Although the H1N1 influenza virus has garnered most of the media attention, protecting children against standard strains of influenza has generally been shown to be cost effective. However, the cost effectiveness depends on the timing. The flu season generally lasts from September to June, but flu generally has the highest incidence in November and December. A paper by Yee et al. (2010) claims that getting all kids immunized could save society between $6.4 million and $9.2 million. Even third party payers (i.e., insurers) save between $4.1 and $6.1 million due to decrease hospitalization and illness.
The authors find that vaccinating children is cost-effective until December for trivalent inactivated viral vaccine (TIV). Live attenuated influenza vaccine (LAIV) , however, is only cost effective through November. But should you believe these recommendations?
The authors estimates of the benefit of moving vaccinations forward seem reliable. When you are vaccinated earlier in the flu season, you will be inoculated against the virus for a longer period of time. This will decrease the risk of hospitalizations, additional physician visits, and absences from work.

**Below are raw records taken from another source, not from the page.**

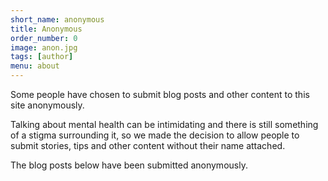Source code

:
 ```yaml
---
short_name: anonymous
title: Anonymous
order_number: 0
image: anon.jpg
tags: [author]
menu: about
---
```


Some people have chosen to submit blog posts and other content to this site anonymously.

Talking about mental health can be intimidating and there is still something of a stigma
surrounding it, so we made the decision to allow people to submit stories, tips and
other content without their name attached.

The blog posts below have been submitted anonymously.
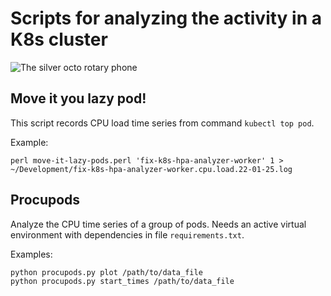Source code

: # Scripts for analyzing the activity in a K8s cluster

![The silver octo rotary phone](https://drive.google.com/uc?export=view&id=1ZNc0teUqKH0lHIP4J_JBeI712Q3nGVM0)

## Move it you lazy pod!
This script records CPU load time series from command `kubectl top pod`.

Example:
```
perl move-it-lazy-pods.perl 'fix-k8s-hpa-analyzer-worker' 1 > ~/Development/fix-k8s-hpa-analyzer-worker.cpu.load.22-01-25.log
```

## Procupods
Analyze the CPU time series of a group of pods. Needs an active virtual environment with dependencies in file `requirements.txt`.

Examples:
```
python procupods.py plot /path/to/data_file
python procupods.py start_times /path/to/data_file
```
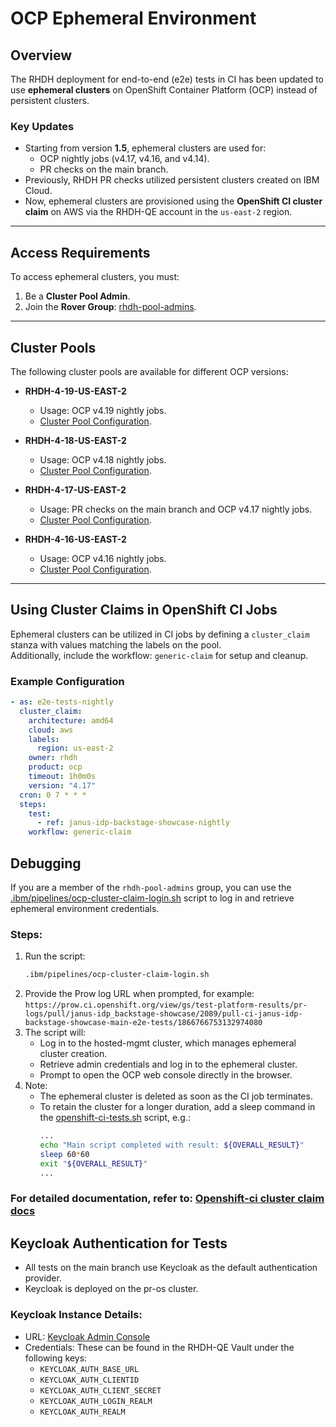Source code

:# OCP Ephemeral Environment

## Overview

The RHDH deployment for end-to-end (e2e) tests in CI has been updated to use **ephemeral clusters**
on OpenShift Container Platform (OCP) instead of persistent clusters.

### Key Updates

- Starting from version **1.5**, ephemeral clusters are used for:
  - OCP nightly jobs (v4.17, v4.16, and v4.14).
  - PR checks on the main branch.
- Previously, RHDH PR checks utilized persistent clusters created on IBM Cloud.
- Now, ephemeral clusters are provisioned using the **OpenShift CI cluster claim** on AWS via the
  RHDH-QE account in the `us-east-2` region.

---

## Access Requirements

To access ephemeral clusters, you must:

1. Be a **Cluster Pool Admin**.
2. Join the **Rover Group**:
   [rhdh-pool-admins](https://rover.redhat.com/groups/group/rhdh-pool-admins).

---

## Cluster Pools

The following cluster pools are available for different OCP versions:

- **RHDH-4-19-US-EAST-2**
  - Usage: OCP v4.19 nightly jobs.
  - [Cluster Pool Configuration](https://github.com/openshift/release/blob/master/clusters/hosted-mgmt/hive/pools/rhdh/rhdh-ocp-4-19-0-amd64-aws-us-east-2_clusterpool.yaml).

- **RHDH-4-18-US-EAST-2**
  - Usage: OCP v4.18 nightly jobs.
  - [Cluster Pool Configuration](https://github.com/openshift/release/blob/master/clusters/hosted-mgmt/hive/pools/rhdh/rhdh-ocp-4-18-0-amd64-aws-us-east-2_clusterpool.yaml).

- **RHDH-4-17-US-EAST-2**
  - Usage: PR checks on the main branch and OCP v4.17 nightly jobs.
  - [Cluster Pool Configuration](https://github.com/openshift/release/blob/master/clusters/hosted-mgmt/hive/pools/rhdh/rhdh-ocp-4-17-0-amd64-aws-us-east-2_clusterpool.yaml).

- **RHDH-4-16-US-EAST-2**
  - Usage: OCP v4.16 nightly jobs.
  - [Cluster Pool Configuration](https://github.com/openshift/release/blob/master/clusters/hosted-mgmt/hive/pools/rhdh/rhdh-ocp-4-16-0-amd64-aws-us-east-2_clusterpool.yaml).

---

## Using Cluster Claims in OpenShift CI Jobs

Ephemeral clusters can be utilized in CI jobs by defining a `cluster_claim` stanza with values
matching the labels on the pool.  
Additionally, include the workflow: `generic-claim` for setup and cleanup.

### Example Configuration

```yaml
- as: e2e-tests-nightly
  cluster_claim:
    architecture: amd64
    cloud: aws
    labels:
      region: us-east-2
    owner: rhdh
    product: ocp
    timeout: 1h0m0s
    version: "4.17"
  cron: 0 7 * * *
  steps:
    test:
      - ref: janus-idp-backstage-showcase-nightly
    workflow: generic-claim
```

## Debugging

If you are a member of the `rhdh-pool-admins` group, you can use the
[.ibm/pipelines/ocp-cluster-claim-login.sh](ocp-cluster-claim-login.sh) script to log in and
retrieve ephemeral environment credentials.

### Steps:

1. Run the script:
   ```bash
   .ibm/pipelines/ocp-cluster-claim-login.sh
   ```
2. Provide the Prow log URL when prompted, for example:
   `https://prow.ci.openshift.org/view/gs/test-platform-results/pr-logs/pull/janus-idp_backstage-showcase/2089/pull-ci-janus-idp-backstage-showcase-main-e2e-tests/1866766753132974080 `
3. The script will:
   - Log in to the hosted-mgmt cluster, which manages ephemeral cluster creation.
   - Retrieve admin credentials and log in to the ephemeral cluster.
   - Prompt to open the OCP web console directly in the browser.
4. Note:
   - The ephemeral cluster is deleted as soon as the CI job terminates.
   - To retain the cluster for a longer duration, add a sleep command in the
     [openshift-ci-tests.sh](openshift-ci-tests.sh) script, e.g.:
     ```bash
     ...
     echo "Main script completed with result: ${OVERALL_RESULT}"
     sleep 60*60
     exit "${OVERALL_RESULT}"
     ...
     ```

### For detailed documentation, refer to: [Openshift-ci cluster claim docs](https://docs.ci.openshift.org/docs/how-tos/cluster-claim/)

## Keycloak Authentication for Tests

- All tests on the main branch use Keycloak as the default authentication provider.
- Keycloak is deployed on the pr-os cluster.

### Keycloak Instance Details:

- URL:
  [Keycloak Admin Console](https://keycloak-rhsso.rhdh-pr-os-a9805650830b22c3aee243e51d79565d-0000.us-east.containers.appdomain.cloud/auth/admin/master/console/#/realms/rhdh-login-test)
- Credentials: These can be found in the RHDH-QE Vault under the following keys:
  - `KEYCLOAK_AUTH_BASE_URL`
  - `KEYCLOAK_AUTH_CLIENTID`
  - `KEYCLOAK_AUTH_CLIENT_SECRET`
  - `KEYCLOAK_AUTH_LOGIN_REALM`
  - `KEYCLOAK_AUTH_REALM`
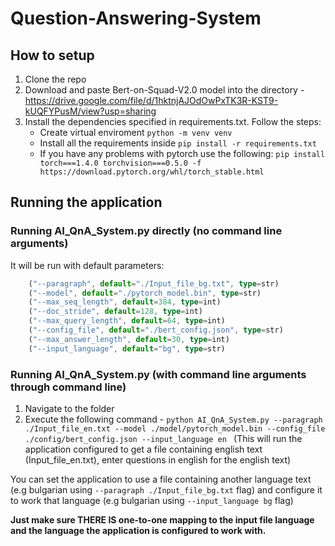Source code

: # Question-Answering-System

## How to setup

1. Clone the repo
2. Download and paste Bert-on-Squad-V2.0 model into the directory - https://drive.google.com/file/d/1hktnjAJOdOwPxTK3R-KST9-kUQFYPusM/view?usp=sharing
3. Install the dependencies specified in requirements.txt. Follow the steps:
    -   Create virtual enviroment ```python -m venv venv```
    -   Install all the requirements inside ```pip install -r requirements.txt```
    -   If you have any problems with pytorch use the following: ```pip install torch===1.4.0 torchvision===0.5.0 -f https://download.pytorch.org/whl/torch_stable.html```

## Running the application

### Running AI_QnA_System.py directly (no command line arguments)
It will be run with default parameters:
```typescript
    ("--paragraph", default="./Input_file_bg.txt", type=str)
    ("--model", default="./pytorch_model.bin", type=str)
    ("--max_seq_length", default=384, type=int)
    ("--doc_stride", default=128, type=int)
    ("--max_query_length", default=64, type=int)
    ("--config_file", default="./bert_config.json", type=str)
    ("--max_answer_length", default=30, type=int)
    ("--input_language", default="bg", type=str)
```
    
    
### Running AI_QnA_System.py (with command line arguments through command line)
1. Navigate to the folder
2. Execute the following command - ```python AI_QnA_System.py --paragraph ./Input_file_en.txt --model ./model/pytorch_model.bin --config_file ./config/bert_config.json --input_language en ```
(This will run the application configured to get a file containing english text (Input_file_en.txt), enter questions in english for the english text)

You can set the application to use a file containing another language text (e.g bulgarian using ```--paragraph ./Input_file_bg.txt``` flag) and configure it to work that language (e.g bulgarian using ```--input_language bg``` flag)

<b>Just make sure THERE IS one-to-one mapping to the input file language and the language the application is configured to work with.</b>


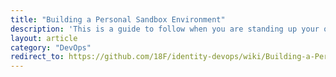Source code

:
 ```yaml
---
title: "Building a Personal Sandbox Environment"
description: 'This is a guide to follow when you are standing up your own personal development environment, aka "sandbox"'
layout: article
category: "DevOps"
redirect_to: https://github.com/18F/identity-devops/wiki/Building-a-Personal-Sandbox-Environment
---
```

What the paper ignores, however, is the supply-side effect of moving all children’s influenza vaccinations to October. First, inventory costs from storing larger quantities of vaccine will increase. Lee and co-authors also assume constant returns to scale in the production of vaccine. They assume that producing more vaccine in a shorter amount of time will not affect the cost per vaccine. However, rushing to produce more vaccine likely will increase the price. The paper says that the H1N1 supplied 70% of the population on time, but this does not necessarily mean that this can be accomplished in a cost-effective manner each year.
Another point to consider is the additional labor cost required to vaccinate children in so short a time period. Medical staffing hours will have to increase in October to meet the seasonal demand and overtime will increase. One solution is to use pharmacies to fill the unmet vaccine demand.
Changing the timing of the vaccine will likely affect its efficacy. Shorter turnaround times may give researchers less time to test a vaccine and thus may make it less effective. On the other hand, if more children are vaccinated in October, the likelihood a vaccine will spoil may decrease.
- Bruce Y. Lee; Julie H. Y. Tai; Rachel R. Bailey; Kenneth J. Smith; and Andrew J. Nowalk (2010) “Economics of Influenza Vaccine Administration Timing for Children,” American Journal of Managed Care, v16(3):e75-e85.